### PROBLEM:
Exclude all images and print the entries below exactly.

==== GIVEN ENTRIES

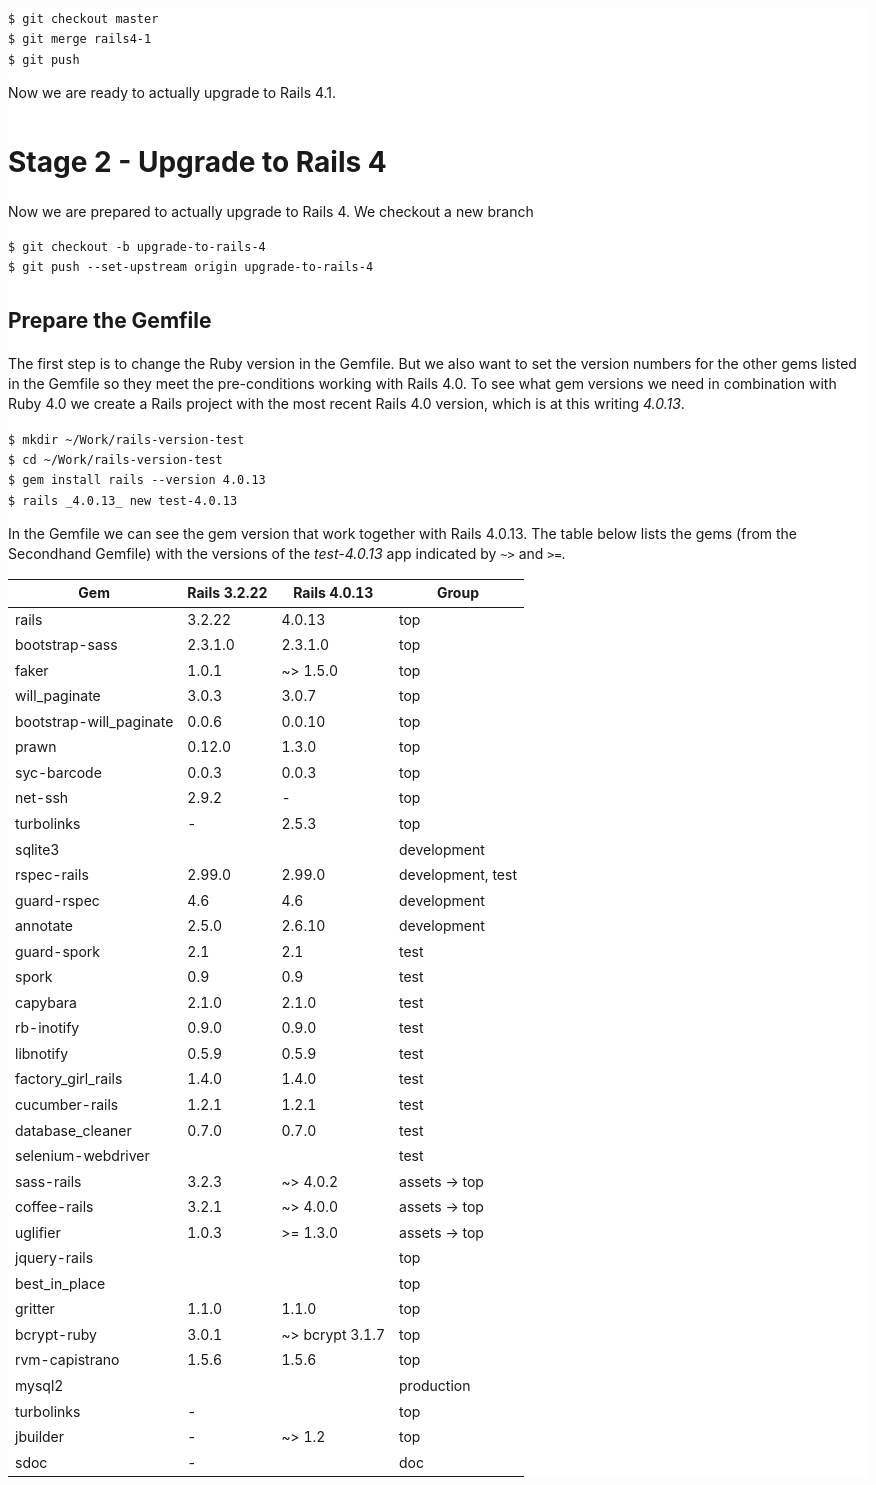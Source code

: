     $ git checkout master
    $ git merge rails4-1
    $ git push

Now we are ready to actually upgrade to Rails 4.1.

# Stage 2 - Upgrade to Rails 4
Now we are prepared to actually upgrade to Rails 4. We checkout a new branch

    $ git checkout -b upgrade-to-rails-4
    $ git push --set-upstream origin upgrade-to-rails-4

## Prepare the Gemfile
The first step is to change the Ruby version in the Gemfile. But we also want
to set the version numbers for the other gems listed in the Gemfile so they
meet the pre-conditions working with Rails 4.0. To see what gem versions we need
in combination with Ruby 4.0 we create a Rails project with the most recent
Rails 4.0 version, which is at this writing *4.0.13*.

    $ mkdir ~/Work/rails-version-test
    $ cd ~/Work/rails-version-test
    $ gem install rails --version 4.0.13
    $ rails _4.0.13_ new test-4.0.13
 
In the Gemfile we can see the gem version that work together with Rails 4.0.13.
The table below lists the gems (from the Secondhand Gemfile) with the versions
of the *test-4.0.13* app indicated by `~>` and `>=`.

Gem                      | Rails 3.2.22 | Rails 4.0.13    | Group
------------------------ | ------------ | --------------- | -----
rails                    | 3.2.22       | 4.0.13          | top
bootstrap-sass           | 2.3.1.0      | 2.3.1.0         | top
faker                    | 1.0.1        | ~> 1.5.0        | top
will\_paginate           | 3.0.3        | 3.0.7           | top
bootstrap-will\_paginate | 0.0.6        | 0.0.10          | top
prawn                    | 0.12.0       | 1.3.0           | top
syc-barcode              | 0.0.3        | 0.0.3           | top
net-ssh                  | 2.9.2        | -               | top
turbolinks               | -            | 2.5.3           | top
sqlite3                  |              |                 | development
rspec-rails              | 2.99.0       | 2.99.0          | development, test
guard-rspec              | 4.6          | 4.6             | development
annotate                 | 2.5.0        | 2.6.10          | development
guard-spork              | 2.1          | 2.1             | test
spork                    | 0.9          | 0.9             | test
capybara                 | 2.1.0        | 2.1.0           | test
rb-inotify               | 0.9.0        | 0.9.0           | test
libnotify                | 0.5.9        | 0.5.9           | test
factory\_girl\_rails     | 1.4.0        | 1.4.0           | test
cucumber-rails           | 1.2.1        | 1.2.1           | test
database\_cleaner        | 0.7.0        | 0.7.0           | test
selenium-webdriver       |              |                 | test
sass-rails               | 3.2.3        | ~> 4.0.2        | assets -> top
coffee-rails             | 3.2.1        | ~> 4.0.0        | assets -> top
uglifier                 | 1.0.3        | >= 1.3.0        | assets -> top
jquery-rails             |              |                 | top
best\_in\_place          |              |                 | top
gritter                  | 1.1.0        | 1.1.0           | top
bcrypt-ruby              | 3.0.1        | ~> bcrypt 3.1.7 | top
rvm-capistrano           | 1.5.6        | 1.5.6           | top
mysql2                   |              |                 | production
turbolinks               | -            |                 | top
jbuilder                 | -            | ~> 1.2          | top
sdoc                     | -            |                 | doc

========

### RESULT BELOW:
Source code

:     $ git checkout master
    $ git merge rails4-1
    $ git push

Now we are ready to actually upgrade to Rails 4.1.

# Stage 2 - Upgrade to Rails 4
Now we are prepared to actually upgrade to Rails 4. We checkout a new branch

    $ git checkout -b upgrade-to-rails-4
    $ git push --set-upstream origin upgrade-to-rails-4

## Prepare the Gemfile
The first step is to change the Ruby version in the Gemfile. But we also want
to set the version numbers for the other gems listed in the Gemfile so they
meet the pre-conditions working with Rails 4.0. To see what gem versions we need
in combination with Ruby 4.0 we create a Rails project with the most recent
Rails 4.0 version, which is at this writing *4.0.13*.

    $ mkdir ~/Work/rails-version-test
    $ cd ~/Work/rails-version-test
    $ gem install rails --version 4.0.13
    $ rails _4.0.13_ new test-4.0.13
 
In the Gemfile we can see the gem version that work together with Rails 4.0.13.
The table below lists the gems (from the Secondhand Gemfile) with the versions
of the *test-4.0.13* app indicated by `~>` and `>=`.

Gem                      | Rails 3.2.22 | Rails 4.0.13    | Group
------------------------ | ------------ | --------------- | -----
rails                    | 3.2.22       | 4.0.13          | top
bootstrap-sass           | 2.3.1.0      | 2.3.1.0         | top
faker                    | 1.0.1        | ~> 1.5.0        | top
will\_paginate           | 3.0.3        | 3.0.7           | top
bootstrap-will\_paginate | 0.0.6        | 0.0.10          | top
prawn                    | 0.12.0       | 1.3.0           | top
syc-barcode              | 0.0.3        | 0.0.3           | top
net-ssh                  | 2.9.2        | -               | top
turbolinks               | -            | 2.5.3           | top
sqlite3                  |              |                 | development
rspec-rails              | 2.99.0       | 2.99.0          | development, test
guard-rspec              | 4.6          | 4.6             | development
annotate                 | 2.5.0        | 2.6.10          | development
guard-spork              | 2.1          | 2.1             | test
spork                    | 0.9          | 0.9             | test
capybara                 | 2.1.0        | 2.1.0           | test
rb-inotify               | 0.9.0        | 0.9.0           | test
libnotify                | 0.5.9        | 0.5.9           | test
factory\_girl\_rails     | 1.4.0        | 1.4.0           | test
cucumber-rails           | 1.2.1        | 1.2.1           | test
database\_cleaner        | 0.7.0        | 0.7.0           | test
selenium-webdriver       |              |                 | test
sass-rails               | 3.2.3        | ~> 4.0.2        | assets -> top
coffee-rails             | 3.2.1        | ~> 4.0.0        | assets -> top
uglifier                 | 1.0.3        | >= 1.3.0        | assets -> top
jquery-rails             |              |                 | top
best\_in\_place          |              |                 | top
gritter                  | 1.1.0        | 1.1.0           | top
bcrypt-ruby              | 3.0.1        | ~> bcrypt 3.1.7 | top
rvm-capistrano           | 1.5.6        | 1.5.6           | top
mysql2                   |              |                 | production
turbolinks               | -            |                 | top
jbuilder                 | -            | ~> 1.2          | top
sdoc                     | -            |                 | doc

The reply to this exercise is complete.